Plain-text document sources
==========

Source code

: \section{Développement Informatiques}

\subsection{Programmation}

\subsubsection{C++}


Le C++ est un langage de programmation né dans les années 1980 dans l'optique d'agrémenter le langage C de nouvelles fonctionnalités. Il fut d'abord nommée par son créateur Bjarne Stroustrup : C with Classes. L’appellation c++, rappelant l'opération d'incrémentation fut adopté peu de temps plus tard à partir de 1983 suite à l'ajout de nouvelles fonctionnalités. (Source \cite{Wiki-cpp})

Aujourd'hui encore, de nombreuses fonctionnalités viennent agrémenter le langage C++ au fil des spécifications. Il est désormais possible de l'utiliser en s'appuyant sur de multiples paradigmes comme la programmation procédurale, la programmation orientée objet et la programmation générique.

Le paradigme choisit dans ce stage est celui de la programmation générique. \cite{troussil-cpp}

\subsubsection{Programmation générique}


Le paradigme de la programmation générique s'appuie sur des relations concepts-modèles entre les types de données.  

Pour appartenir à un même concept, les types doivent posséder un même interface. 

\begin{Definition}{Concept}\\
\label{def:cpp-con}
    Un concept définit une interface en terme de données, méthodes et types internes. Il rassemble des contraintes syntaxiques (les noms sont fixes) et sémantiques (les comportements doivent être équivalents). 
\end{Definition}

==========

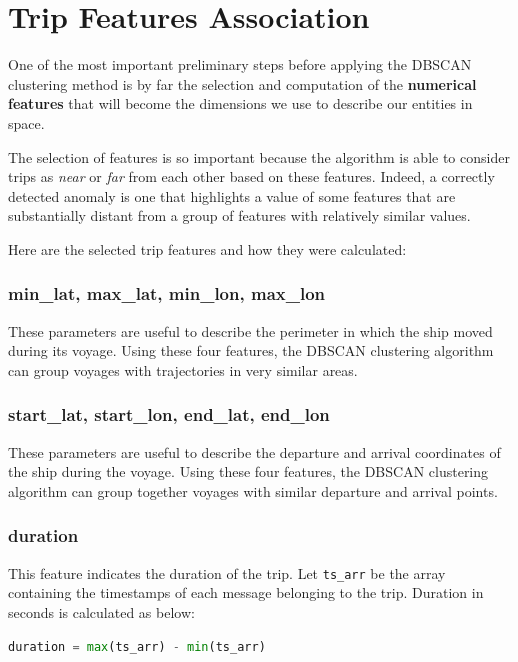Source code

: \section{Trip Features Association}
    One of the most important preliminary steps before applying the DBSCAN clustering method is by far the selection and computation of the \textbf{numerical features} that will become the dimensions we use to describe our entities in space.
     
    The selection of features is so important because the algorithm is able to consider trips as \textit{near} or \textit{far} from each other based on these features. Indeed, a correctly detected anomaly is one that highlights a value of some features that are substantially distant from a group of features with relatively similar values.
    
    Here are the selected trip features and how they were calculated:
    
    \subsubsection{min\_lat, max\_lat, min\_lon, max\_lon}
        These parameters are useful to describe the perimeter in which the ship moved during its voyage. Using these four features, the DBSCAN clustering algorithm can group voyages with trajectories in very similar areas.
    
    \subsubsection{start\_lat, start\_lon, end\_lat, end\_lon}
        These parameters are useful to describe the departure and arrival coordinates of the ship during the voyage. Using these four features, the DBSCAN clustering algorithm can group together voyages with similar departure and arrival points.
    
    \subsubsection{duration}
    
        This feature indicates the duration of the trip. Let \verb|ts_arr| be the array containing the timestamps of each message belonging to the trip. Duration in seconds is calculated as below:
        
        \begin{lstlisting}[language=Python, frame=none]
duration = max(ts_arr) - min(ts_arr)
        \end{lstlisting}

==========

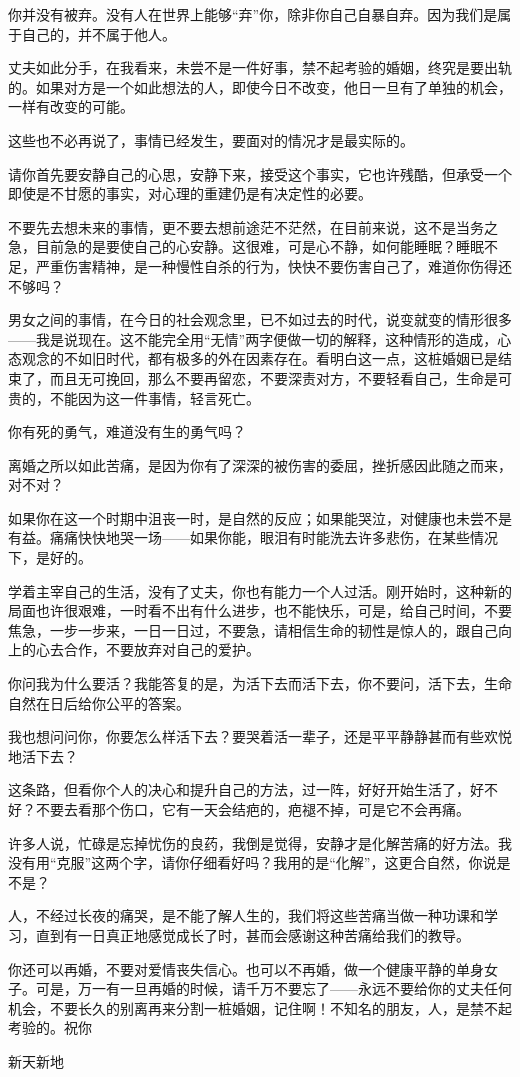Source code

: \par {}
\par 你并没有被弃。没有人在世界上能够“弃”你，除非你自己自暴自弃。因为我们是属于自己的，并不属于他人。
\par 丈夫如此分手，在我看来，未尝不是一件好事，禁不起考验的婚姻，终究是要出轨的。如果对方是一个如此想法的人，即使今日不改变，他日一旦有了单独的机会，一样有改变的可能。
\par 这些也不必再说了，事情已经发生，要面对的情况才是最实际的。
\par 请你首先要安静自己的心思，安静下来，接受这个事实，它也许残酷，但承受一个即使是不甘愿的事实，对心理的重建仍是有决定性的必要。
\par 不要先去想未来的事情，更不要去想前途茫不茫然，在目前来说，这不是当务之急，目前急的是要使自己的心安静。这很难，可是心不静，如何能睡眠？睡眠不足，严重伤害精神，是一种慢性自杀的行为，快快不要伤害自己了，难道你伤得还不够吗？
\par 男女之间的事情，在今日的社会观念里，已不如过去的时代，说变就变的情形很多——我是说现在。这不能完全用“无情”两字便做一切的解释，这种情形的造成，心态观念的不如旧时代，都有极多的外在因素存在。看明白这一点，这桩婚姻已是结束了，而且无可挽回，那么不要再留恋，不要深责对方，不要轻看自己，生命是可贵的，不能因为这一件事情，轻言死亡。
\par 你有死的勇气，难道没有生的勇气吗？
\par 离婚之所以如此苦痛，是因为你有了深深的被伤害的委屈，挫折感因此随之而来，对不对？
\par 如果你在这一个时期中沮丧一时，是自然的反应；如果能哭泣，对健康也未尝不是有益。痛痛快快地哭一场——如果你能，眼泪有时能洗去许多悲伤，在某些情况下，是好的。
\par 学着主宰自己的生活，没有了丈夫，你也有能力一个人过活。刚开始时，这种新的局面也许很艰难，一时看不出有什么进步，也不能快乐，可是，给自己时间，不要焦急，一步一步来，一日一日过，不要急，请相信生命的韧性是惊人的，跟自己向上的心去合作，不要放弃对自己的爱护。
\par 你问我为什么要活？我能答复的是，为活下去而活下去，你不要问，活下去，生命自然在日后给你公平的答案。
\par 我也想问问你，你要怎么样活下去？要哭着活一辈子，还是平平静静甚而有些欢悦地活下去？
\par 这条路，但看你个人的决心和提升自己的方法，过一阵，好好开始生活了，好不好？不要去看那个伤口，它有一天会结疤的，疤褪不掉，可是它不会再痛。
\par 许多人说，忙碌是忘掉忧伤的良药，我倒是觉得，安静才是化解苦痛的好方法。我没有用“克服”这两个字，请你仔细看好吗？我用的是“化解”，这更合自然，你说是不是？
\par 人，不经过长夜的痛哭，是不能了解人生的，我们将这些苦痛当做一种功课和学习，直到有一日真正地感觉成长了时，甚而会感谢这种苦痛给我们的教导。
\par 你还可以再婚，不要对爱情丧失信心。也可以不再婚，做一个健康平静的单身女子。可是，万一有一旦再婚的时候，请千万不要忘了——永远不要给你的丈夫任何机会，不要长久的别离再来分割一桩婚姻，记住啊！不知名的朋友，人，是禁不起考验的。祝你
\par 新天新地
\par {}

==========

PROBLEM TO WORK ON ▸ Check each line above for the string "subsubsection" and return those that contain it.

RESULT FOR THIS TASK ▸
\subsubsection{C++}
\subsubsection{Programmation générique}
    \subsubsection{min\_lat, max\_lat, min\_lon, max\_lon}
    \subsubsection{start\_lat, start\_lon, end\_lat, end\_lon}
    \subsubsection{duration}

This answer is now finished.